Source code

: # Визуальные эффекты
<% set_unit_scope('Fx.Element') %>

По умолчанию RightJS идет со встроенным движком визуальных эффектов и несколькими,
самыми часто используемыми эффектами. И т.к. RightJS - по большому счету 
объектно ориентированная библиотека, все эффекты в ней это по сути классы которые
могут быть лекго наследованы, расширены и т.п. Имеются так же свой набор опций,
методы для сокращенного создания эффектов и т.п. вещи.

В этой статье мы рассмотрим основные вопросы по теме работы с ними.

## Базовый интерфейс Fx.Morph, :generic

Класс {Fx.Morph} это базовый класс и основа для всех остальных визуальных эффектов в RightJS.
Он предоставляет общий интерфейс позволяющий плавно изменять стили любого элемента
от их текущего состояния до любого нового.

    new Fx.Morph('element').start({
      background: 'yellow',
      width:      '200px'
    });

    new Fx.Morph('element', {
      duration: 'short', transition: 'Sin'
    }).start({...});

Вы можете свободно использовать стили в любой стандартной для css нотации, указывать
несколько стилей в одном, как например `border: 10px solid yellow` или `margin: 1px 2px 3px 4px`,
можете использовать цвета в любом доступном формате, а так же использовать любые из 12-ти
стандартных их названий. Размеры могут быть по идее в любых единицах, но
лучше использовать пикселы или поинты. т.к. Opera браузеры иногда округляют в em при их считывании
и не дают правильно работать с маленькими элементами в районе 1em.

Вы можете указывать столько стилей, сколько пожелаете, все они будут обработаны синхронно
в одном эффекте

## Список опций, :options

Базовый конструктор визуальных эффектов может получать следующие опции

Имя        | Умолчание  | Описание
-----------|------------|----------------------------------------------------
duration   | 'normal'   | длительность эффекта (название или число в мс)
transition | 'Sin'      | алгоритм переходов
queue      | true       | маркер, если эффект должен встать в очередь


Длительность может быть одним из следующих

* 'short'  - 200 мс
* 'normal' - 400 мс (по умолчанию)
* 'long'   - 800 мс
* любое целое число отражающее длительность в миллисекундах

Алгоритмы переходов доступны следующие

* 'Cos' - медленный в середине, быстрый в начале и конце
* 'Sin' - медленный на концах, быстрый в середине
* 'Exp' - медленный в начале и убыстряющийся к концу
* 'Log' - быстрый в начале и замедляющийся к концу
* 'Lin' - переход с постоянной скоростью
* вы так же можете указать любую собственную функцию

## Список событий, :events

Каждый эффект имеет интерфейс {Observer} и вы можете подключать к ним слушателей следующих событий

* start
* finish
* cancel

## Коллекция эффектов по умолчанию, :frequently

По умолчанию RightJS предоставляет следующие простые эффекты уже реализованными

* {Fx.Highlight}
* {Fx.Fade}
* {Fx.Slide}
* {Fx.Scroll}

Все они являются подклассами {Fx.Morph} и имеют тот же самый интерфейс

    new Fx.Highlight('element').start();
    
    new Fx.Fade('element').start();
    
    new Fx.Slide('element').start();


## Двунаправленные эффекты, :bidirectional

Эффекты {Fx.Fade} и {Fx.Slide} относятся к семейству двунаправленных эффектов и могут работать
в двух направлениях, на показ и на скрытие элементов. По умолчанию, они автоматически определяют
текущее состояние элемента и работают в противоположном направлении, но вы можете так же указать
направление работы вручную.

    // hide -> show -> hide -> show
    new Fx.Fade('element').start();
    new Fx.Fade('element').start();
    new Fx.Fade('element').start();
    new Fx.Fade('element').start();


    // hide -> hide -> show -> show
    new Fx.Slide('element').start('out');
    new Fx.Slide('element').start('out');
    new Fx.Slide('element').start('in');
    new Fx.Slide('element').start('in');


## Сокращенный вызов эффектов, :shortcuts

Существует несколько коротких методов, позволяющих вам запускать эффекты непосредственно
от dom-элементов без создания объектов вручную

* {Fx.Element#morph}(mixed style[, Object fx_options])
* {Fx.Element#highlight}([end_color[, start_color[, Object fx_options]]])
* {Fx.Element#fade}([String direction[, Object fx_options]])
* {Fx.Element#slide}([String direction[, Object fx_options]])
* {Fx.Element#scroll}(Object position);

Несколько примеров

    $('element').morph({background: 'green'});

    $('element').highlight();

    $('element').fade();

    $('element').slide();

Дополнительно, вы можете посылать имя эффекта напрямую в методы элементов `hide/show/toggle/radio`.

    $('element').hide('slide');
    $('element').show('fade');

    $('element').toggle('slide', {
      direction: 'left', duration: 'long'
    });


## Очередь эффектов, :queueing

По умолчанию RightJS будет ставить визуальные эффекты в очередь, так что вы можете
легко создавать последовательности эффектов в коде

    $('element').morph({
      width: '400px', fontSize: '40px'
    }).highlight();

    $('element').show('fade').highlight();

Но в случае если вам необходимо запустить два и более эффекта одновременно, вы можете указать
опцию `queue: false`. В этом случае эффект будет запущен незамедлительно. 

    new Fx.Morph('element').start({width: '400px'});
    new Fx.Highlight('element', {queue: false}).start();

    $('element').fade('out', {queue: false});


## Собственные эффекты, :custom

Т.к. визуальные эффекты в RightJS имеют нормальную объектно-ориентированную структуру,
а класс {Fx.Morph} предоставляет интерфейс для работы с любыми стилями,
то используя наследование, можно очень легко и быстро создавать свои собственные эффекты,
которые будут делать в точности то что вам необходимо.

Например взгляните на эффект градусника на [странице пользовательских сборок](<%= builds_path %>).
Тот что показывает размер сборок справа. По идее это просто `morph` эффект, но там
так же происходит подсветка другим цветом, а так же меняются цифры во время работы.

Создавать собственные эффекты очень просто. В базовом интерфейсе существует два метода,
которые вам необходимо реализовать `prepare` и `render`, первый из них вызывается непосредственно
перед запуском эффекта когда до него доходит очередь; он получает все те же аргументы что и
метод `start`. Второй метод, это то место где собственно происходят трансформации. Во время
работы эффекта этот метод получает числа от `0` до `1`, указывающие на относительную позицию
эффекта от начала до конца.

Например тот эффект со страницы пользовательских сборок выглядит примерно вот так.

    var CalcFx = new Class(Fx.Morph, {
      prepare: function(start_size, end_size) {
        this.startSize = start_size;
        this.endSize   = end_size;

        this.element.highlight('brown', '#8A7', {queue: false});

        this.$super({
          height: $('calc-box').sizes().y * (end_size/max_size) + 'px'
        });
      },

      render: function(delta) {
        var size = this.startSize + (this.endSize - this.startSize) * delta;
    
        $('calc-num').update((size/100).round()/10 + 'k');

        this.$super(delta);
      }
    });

> **Exercise instructions**
Show each line of the material that includes the word "медленный".

> **Solution for this task**
* 'Cos' - медленный в середине, быстрый в начале и конце
* 'Sin' - медленный на концах, быстрый в середине
* 'Exp' - медленный в начале и убыстряющийся к концу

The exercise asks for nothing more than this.